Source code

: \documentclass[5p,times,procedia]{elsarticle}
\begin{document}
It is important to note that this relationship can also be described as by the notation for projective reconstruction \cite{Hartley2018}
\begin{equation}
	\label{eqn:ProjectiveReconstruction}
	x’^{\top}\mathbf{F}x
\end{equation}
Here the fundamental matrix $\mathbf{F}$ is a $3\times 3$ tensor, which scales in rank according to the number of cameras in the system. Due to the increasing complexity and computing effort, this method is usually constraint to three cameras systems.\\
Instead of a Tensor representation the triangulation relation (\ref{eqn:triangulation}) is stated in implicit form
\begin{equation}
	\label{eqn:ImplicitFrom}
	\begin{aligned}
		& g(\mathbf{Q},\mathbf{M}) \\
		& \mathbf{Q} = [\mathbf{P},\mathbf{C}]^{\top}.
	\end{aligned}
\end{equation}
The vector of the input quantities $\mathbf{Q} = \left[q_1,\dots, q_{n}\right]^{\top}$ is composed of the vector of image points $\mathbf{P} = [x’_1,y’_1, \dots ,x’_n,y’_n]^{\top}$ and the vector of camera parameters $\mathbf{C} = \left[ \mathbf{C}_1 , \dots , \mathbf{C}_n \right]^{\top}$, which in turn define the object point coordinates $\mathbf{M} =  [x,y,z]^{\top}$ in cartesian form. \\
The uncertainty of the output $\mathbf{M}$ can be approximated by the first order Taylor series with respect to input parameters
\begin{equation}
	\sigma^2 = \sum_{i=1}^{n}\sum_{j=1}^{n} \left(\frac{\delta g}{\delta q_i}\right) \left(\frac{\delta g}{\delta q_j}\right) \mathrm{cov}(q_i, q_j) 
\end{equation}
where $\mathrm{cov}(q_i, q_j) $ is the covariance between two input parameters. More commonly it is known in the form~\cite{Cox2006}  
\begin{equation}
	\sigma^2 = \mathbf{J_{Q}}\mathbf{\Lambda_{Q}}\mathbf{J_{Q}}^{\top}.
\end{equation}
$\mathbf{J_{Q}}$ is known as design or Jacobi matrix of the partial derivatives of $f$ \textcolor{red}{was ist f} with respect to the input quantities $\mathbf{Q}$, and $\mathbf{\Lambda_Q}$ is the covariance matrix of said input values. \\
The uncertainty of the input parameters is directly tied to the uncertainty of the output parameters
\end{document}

▬▬▬▬▬▬▬▬▬▬

Action item:
Write out the whole listing verbatim.

Reply to the task:
Source code

: \documentclass[5p,times,procedia]{elsarticle}
\begin{document}
It is important to note that this relationship can also be described as by the notation for projective reconstruction \cite{Hartley2018}
\begin{equation}
	\label{eqn:ProjectiveReconstruction}
	x’^{\top}\mathbf{F}x
\end{equation}
Here the fundamental matrix $\mathbf{F}$ is a $3\times 3$ tensor, which scales in rank according to the number of cameras in the system. Due to the increasing complexity and computing effort, this method is usually constraint to three cameras systems.\\
Instead of a Tensor representation the triangulation relation (\ref{eqn:triangulation}) is stated in implicit form
\begin{equation}
	\label{eqn:ImplicitFrom}
	\begin{aligned}
		& g(\mathbf{Q},\mathbf{M}) \\
		& \mathbf{Q} = [\mathbf{P},\mathbf{C}]^{\top}.
	\end{aligned}
\end{equation}
The vector of the input quantities $\mathbf{Q} = \left[q_1,\dots, q_{n}\right]^{\top}$ is composed of the vector of image points $\mathbf{P} = [x’_1,y’_1, \dots ,x’_n,y’_n]^{\top}$ and the vector of camera parameters $\mathbf{C} = \left[ \mathbf{C}_1 , \dots , \mathbf{C}_n \right]^{\top}$, which in turn define the object point coordinates $\mathbf{M} =  [x,y,z]^{\top}$ in cartesian form. \\
The uncertainty of the output $\mathbf{M}$ can be approximated by the first order Taylor series with respect to input parameters
\begin{equation}
	\sigma^2 = \sum_{i=1}^{n}\sum_{j=1}^{n} \left(\frac{\delta g}{\delta q_i}\right) \left(\frac{\delta g}{\delta q_j}\right) \mathrm{cov}(q_i, q_j) 
\end{equation}
where $\mathrm{cov}(q_i, q_j) $ is the covariance between two input parameters. More commonly it is known in the form~\cite{Cox2006}  
\begin{equation}
	\sigma^2 = \mathbf{J_{Q}}\mathbf{\Lambda_{Q}}\mathbf{J_{Q}}^{\top}.
\end{equation}
$\mathbf{J_{Q}}$ is known as design or Jacobi matrix of the partial derivatives of $f$ \textcolor{red}{was ist f} with respect to the input quantities $\mathbf{Q}$, and $\mathbf{\Lambda_Q}$ is the covariance matrix of said input values. \\
The uncertainty of the input parameters is directly tied to the uncertainty of the output parameters
\end{document}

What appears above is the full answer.